RECORDS TO USE section start

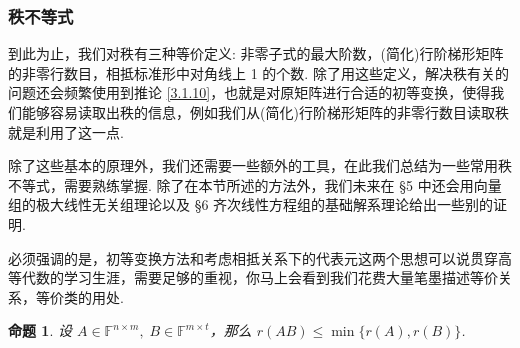 \documentclass[10pt,openany]{article}
\theoremstyle{thmstyle} %
\theoremstyle{defstyle} %
\theoremstyle{prostyle} %
\newtheorem{proposition}[theorem]{命题}
\theoremstyle{exastyle}
\theoremstyle{remstyle}
\newcommand{\F}{\mathbb{F}}
\newcommand{\nm}{^{n \times m}}
\begin{document}
\subsubsection{秩不等式}

到此为止，我们对秩有三种等价定义: 非零子式的最大阶数，(简化)行阶梯形矩阵的非零行数目，相抵标准形中对角线上 1 的个数. 除了用这些定义，解决秩有关的问题还会频繁使用到推论 \ref{3.1.10}，也就是对原矩阵进行合适的初等变换，使得我们能够容易读取出秩的信息，例如我们从(简化)行阶梯形矩阵的非零行数目读取秩就是利用了这一点.

除了这些基本的原理外，我们还需要一些额外的工具，在此我们总结为一些常用秩不等式，需要熟练掌握. 除了在本节所述的方法外，我们未来在 \S 5 中还会用向量组的极大线性无关组理论以及 \S 6 齐次线性方程组的基础解系理论给出一些别的证明.

必须强调的是，初等变换方法和考虑相抵关系下的代表元这两个思想可以说贯穿高等代数的学习生涯，需要足够的重视，你马上会看到我们花费大量笔墨描述等价关系，等价类的用处.

\begin{proposition} \label{3.1.13}
	设 \( A \in \F\nm, \; B \in \F^{m \times t} \)，那么 \( r(AB) \leq \min\{r(A),r(B)\} \).
\end{proposition}
\end{document}

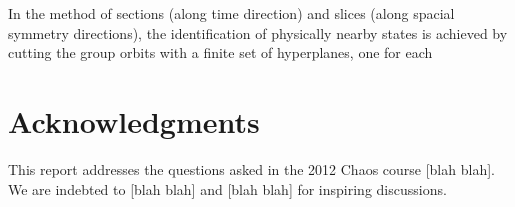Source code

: \documentclass{article}
\begin{document}
In the method of sections (along time direction) and slices (along spacial symmetry directions), the identification of physically nearby states is achieved by cutting the group orbits with a finite set of hyperplanes, one for each 

\section*{Acknowledgments}
This report addresses the questions asked in the  2012 Chaos course
[blah blah]. We are indebted to [blah blah] and [blah blah] for inspiring discussions.




\end{document}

RECORDS TO USE section end

TASK DESCRIPTION
Nothing but the lines from the beginning of the material above through the line containing "到此为止，我们对秩有三种等价定义: 非零子式的最大阶数，(简化)行阶梯形矩阵的非零行数目，相抵标准形中对角线上 1" should appear in the answer, copied exactly and free of pictures.

EXERCISE SOLUTION
 \documentclass[10pt,openany]{article}
\theoremstyle{thmstyle} %
\theoremstyle{defstyle} %
\theoremstyle{prostyle} %
\newtheorem{proposition}[theorem]{命题}
\theoremstyle{exastyle}
\theoremstyle{remstyle}
\newcommand{\F}{\mathbb{F}}
\newcommand{\nm}{^{n \times m}}
\begin{document}
\subsubsection{秩不等式}

到此为止，我们对秩有三种等价定义: 非零子式的最大阶数，(简化)行阶梯形矩阵的非零行数目，相抵标准形中对角线上 1 的个数. 除了用这些定义，解决秩有关的问题还会频繁使用到推论 \ref{3.1.10}，也就是对原矩阵进行合适的初等变换，使得我们能够容易读取出秩的信息，例如我们从(简化)行阶梯形矩阵的非零行数目读取秩就是利用了这一点.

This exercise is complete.